Dataset extract START

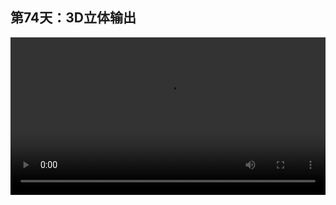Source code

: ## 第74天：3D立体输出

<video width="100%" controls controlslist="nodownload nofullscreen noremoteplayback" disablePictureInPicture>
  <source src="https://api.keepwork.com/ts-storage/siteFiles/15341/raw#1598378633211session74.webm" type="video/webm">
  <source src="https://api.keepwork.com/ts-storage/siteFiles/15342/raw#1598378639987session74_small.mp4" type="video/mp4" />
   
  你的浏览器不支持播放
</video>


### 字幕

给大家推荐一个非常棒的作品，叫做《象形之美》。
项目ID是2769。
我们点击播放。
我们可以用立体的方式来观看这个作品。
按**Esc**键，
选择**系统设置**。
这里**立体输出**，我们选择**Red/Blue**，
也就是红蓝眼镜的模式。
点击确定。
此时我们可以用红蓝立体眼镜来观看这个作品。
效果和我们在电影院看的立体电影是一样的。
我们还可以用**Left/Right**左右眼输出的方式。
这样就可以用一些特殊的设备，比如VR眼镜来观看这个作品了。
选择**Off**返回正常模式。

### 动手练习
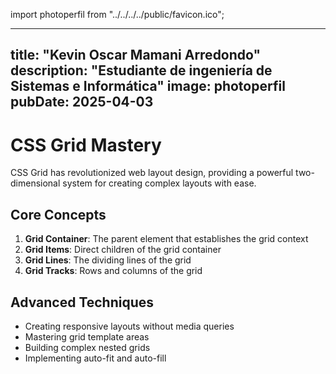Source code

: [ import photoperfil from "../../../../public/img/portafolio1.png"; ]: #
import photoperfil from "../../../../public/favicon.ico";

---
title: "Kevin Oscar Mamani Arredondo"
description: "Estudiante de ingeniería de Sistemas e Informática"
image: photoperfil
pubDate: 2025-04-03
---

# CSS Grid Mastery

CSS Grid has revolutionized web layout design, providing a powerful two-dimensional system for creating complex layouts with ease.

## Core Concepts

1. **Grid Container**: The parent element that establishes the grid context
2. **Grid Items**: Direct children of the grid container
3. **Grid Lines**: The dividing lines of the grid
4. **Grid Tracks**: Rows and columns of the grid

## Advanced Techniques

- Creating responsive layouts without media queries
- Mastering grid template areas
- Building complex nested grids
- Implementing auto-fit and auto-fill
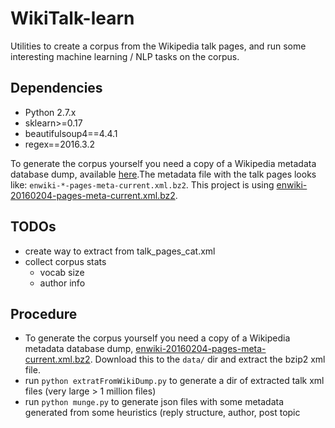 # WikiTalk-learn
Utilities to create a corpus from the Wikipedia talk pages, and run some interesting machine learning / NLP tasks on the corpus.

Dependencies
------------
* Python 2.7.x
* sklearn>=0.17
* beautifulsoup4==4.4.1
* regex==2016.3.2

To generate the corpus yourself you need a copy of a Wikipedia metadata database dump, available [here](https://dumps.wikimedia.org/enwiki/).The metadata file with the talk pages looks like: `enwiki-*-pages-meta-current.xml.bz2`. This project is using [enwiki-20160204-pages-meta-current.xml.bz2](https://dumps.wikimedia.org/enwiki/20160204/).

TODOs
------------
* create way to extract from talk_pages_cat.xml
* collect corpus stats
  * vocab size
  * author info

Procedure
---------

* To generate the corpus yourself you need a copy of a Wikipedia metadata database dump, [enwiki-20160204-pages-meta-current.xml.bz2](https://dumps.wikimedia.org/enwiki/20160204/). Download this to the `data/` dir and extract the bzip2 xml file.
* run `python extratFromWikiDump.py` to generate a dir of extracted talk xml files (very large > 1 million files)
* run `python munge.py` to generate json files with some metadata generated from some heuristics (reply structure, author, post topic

Dataset extract END
Dataset extract START

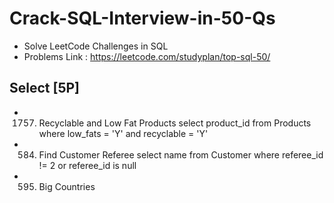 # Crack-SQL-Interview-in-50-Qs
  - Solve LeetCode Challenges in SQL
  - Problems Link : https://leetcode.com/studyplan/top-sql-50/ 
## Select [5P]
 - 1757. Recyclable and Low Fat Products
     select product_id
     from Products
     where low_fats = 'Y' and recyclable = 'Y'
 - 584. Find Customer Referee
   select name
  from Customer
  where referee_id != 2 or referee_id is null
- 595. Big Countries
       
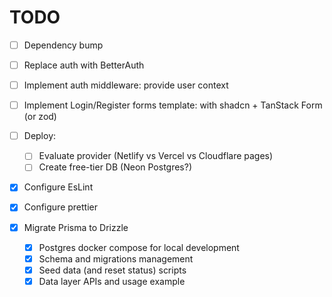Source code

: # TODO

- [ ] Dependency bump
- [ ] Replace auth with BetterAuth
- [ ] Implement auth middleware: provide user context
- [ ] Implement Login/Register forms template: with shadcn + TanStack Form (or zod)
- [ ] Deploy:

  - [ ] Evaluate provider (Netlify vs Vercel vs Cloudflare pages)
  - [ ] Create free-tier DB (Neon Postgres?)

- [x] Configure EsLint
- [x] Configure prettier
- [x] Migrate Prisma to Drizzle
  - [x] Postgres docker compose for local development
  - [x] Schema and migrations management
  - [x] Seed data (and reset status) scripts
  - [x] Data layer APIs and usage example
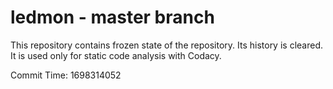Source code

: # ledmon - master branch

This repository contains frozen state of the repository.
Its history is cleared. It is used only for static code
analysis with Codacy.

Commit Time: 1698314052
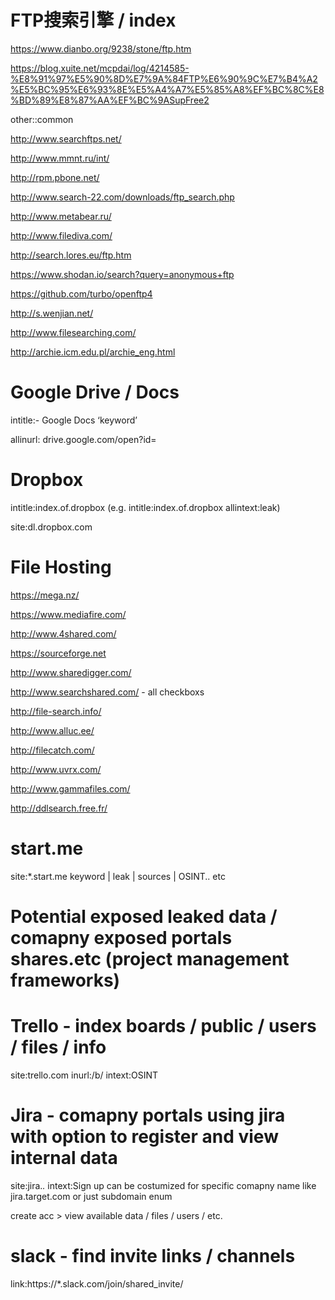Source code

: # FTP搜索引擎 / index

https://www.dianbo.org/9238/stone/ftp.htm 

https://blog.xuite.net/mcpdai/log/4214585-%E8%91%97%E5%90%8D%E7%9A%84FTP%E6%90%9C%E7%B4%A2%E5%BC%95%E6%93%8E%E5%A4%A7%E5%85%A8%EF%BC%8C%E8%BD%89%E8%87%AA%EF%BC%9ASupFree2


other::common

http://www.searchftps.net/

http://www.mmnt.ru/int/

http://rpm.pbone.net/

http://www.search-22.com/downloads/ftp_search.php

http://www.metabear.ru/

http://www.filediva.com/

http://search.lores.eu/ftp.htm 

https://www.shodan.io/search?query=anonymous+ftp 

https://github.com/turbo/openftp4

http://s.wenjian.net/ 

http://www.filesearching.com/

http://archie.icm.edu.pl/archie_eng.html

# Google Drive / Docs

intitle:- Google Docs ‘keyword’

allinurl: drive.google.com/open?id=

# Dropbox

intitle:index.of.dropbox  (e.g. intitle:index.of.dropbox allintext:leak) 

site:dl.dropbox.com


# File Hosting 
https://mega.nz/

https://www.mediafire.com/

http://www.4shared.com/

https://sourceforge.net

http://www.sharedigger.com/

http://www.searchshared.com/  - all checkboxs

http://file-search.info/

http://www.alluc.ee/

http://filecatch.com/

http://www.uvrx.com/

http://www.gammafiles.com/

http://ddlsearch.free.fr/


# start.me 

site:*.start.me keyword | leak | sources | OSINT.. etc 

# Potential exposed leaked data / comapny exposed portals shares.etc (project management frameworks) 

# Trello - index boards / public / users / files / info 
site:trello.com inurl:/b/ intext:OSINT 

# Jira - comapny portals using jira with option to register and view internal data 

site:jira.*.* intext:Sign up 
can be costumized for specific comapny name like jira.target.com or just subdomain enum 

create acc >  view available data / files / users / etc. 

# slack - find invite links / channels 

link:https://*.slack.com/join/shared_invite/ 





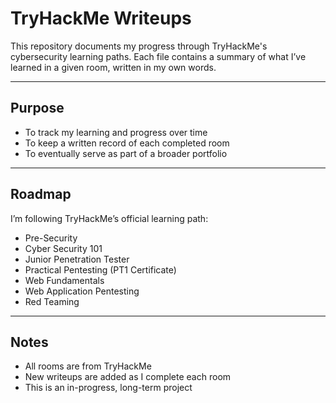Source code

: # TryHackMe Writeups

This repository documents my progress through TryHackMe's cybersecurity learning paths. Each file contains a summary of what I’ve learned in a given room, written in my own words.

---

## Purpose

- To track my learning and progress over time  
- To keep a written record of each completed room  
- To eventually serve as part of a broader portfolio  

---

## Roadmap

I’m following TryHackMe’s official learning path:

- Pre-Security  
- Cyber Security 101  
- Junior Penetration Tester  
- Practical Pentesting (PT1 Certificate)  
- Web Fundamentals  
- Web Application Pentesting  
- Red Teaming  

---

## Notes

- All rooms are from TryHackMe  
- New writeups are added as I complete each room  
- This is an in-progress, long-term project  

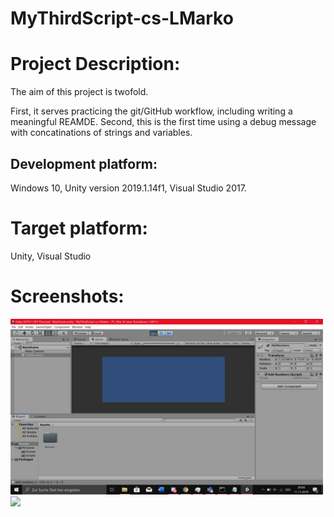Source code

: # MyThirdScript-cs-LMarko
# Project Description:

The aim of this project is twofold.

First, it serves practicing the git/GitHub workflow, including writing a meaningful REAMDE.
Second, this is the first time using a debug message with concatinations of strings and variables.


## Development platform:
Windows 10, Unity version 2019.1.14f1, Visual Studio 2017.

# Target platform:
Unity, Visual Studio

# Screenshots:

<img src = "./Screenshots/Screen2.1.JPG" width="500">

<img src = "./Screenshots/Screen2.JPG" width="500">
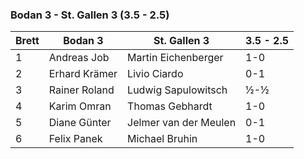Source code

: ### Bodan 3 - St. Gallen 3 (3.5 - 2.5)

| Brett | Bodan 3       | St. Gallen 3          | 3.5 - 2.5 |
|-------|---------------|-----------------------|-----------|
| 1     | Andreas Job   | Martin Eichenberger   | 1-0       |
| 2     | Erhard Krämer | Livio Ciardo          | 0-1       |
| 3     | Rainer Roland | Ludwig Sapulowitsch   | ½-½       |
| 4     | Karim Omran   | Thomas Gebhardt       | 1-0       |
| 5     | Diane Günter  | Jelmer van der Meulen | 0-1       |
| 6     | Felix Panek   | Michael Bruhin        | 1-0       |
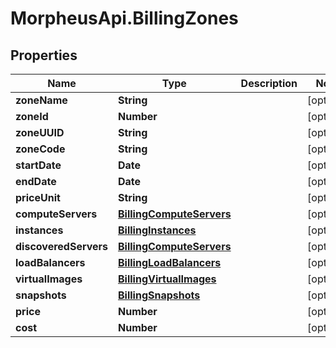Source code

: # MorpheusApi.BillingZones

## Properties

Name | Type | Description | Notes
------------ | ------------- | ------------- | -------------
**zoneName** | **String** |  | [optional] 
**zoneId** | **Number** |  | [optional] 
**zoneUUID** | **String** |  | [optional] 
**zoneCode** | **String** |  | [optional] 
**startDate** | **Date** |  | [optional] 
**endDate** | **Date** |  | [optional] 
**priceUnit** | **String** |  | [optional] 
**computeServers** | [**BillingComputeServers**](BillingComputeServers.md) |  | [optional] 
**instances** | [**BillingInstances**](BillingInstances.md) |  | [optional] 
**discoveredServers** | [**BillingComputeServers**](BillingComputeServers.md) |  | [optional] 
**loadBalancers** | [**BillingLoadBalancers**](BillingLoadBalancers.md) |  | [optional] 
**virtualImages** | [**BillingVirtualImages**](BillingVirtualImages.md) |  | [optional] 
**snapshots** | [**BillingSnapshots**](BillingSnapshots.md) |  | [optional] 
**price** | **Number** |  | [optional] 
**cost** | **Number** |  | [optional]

Dataset extract END
Dataset extract START

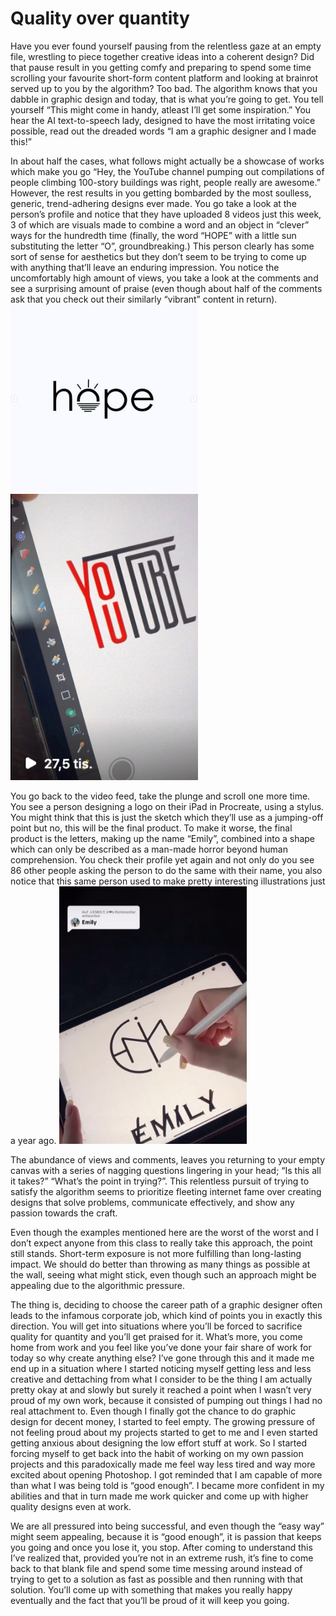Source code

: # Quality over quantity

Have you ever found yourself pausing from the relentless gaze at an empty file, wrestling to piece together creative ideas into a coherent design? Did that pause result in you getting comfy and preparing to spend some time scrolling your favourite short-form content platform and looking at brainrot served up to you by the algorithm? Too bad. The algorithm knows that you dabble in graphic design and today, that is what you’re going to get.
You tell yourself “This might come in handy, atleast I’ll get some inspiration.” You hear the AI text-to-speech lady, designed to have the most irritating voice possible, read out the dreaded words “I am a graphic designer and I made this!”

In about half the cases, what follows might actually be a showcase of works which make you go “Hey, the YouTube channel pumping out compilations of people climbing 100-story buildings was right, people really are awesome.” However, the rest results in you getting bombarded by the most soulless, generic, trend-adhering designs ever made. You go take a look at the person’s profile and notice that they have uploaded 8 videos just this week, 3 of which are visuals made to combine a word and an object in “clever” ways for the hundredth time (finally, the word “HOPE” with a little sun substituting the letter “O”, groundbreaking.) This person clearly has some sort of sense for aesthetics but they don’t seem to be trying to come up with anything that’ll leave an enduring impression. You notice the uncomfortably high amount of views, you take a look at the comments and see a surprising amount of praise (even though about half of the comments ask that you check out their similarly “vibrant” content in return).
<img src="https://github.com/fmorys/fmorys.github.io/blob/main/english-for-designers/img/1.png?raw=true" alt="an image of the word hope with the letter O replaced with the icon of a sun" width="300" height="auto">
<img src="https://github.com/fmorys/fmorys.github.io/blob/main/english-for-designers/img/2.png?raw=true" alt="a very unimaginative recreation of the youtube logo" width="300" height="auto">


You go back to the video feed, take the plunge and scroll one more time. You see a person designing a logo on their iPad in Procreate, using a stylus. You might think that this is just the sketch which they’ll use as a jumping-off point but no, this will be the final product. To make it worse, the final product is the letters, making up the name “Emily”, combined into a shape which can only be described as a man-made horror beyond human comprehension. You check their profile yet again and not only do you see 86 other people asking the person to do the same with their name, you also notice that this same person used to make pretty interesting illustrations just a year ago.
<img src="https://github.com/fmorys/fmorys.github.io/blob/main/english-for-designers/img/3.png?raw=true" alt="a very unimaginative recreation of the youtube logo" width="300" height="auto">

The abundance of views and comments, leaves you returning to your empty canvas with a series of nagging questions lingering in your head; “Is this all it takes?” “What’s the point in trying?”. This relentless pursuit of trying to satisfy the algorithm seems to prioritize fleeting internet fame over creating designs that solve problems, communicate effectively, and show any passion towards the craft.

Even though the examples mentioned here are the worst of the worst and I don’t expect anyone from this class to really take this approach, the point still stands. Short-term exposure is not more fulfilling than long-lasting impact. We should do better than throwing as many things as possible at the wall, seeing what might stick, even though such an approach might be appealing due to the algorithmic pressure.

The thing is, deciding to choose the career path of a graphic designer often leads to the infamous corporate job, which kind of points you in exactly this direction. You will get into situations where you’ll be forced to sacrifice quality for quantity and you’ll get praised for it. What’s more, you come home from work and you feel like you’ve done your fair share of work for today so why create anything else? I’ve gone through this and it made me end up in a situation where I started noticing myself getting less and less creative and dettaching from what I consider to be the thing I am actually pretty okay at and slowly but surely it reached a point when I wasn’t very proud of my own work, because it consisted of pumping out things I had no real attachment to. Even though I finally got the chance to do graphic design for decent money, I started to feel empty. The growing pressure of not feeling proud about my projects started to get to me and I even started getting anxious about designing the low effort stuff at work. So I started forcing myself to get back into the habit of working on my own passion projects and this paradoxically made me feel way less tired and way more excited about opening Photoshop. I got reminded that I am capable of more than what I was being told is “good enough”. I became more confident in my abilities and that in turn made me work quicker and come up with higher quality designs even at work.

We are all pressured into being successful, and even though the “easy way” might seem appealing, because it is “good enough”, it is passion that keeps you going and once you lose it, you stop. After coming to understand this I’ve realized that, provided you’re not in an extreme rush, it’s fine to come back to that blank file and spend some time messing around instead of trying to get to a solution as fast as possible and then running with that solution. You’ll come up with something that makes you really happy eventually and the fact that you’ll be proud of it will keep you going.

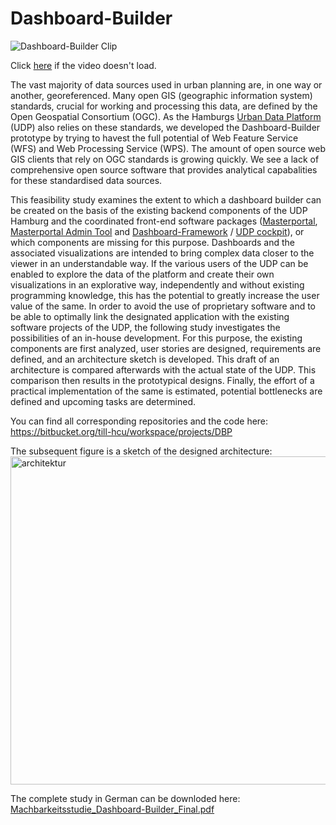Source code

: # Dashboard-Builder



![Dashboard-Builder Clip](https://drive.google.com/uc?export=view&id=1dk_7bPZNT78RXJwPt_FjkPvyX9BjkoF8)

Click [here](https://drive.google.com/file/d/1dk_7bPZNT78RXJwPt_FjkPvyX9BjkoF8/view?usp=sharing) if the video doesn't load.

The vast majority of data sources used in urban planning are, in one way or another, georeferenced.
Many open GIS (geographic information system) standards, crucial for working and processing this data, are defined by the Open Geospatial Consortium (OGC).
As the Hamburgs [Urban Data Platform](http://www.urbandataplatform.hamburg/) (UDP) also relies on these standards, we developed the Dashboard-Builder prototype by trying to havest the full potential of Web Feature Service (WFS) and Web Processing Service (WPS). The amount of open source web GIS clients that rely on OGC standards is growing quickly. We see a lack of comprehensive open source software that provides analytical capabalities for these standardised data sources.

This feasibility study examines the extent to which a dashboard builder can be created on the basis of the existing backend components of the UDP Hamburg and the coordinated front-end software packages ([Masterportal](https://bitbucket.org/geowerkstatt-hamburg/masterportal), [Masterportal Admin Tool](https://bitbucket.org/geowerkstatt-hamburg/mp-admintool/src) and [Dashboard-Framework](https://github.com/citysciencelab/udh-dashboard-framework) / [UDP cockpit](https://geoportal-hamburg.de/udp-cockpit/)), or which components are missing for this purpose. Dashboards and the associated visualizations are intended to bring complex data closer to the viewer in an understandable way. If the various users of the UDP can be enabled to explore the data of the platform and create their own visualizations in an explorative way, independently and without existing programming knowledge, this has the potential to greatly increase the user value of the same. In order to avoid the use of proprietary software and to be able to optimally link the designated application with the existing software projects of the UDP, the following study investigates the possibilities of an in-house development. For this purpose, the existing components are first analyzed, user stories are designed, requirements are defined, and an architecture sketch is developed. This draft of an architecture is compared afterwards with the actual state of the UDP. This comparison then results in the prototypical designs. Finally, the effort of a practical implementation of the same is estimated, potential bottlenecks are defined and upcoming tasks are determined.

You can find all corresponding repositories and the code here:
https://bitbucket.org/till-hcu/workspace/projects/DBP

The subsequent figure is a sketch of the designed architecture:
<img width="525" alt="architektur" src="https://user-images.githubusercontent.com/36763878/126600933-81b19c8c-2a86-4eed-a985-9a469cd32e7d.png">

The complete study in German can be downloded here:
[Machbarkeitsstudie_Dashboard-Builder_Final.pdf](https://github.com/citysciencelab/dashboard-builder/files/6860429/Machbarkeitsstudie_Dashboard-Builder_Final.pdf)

Dataset extract END

#### Problem:
Each line above that contains the word "Number" should be returned.

#### Reply:
**zoneId** | **Number** |  | [optional] 
**price** | **Number** |  | [optional] 
**cost** | **Number** |  | [optional]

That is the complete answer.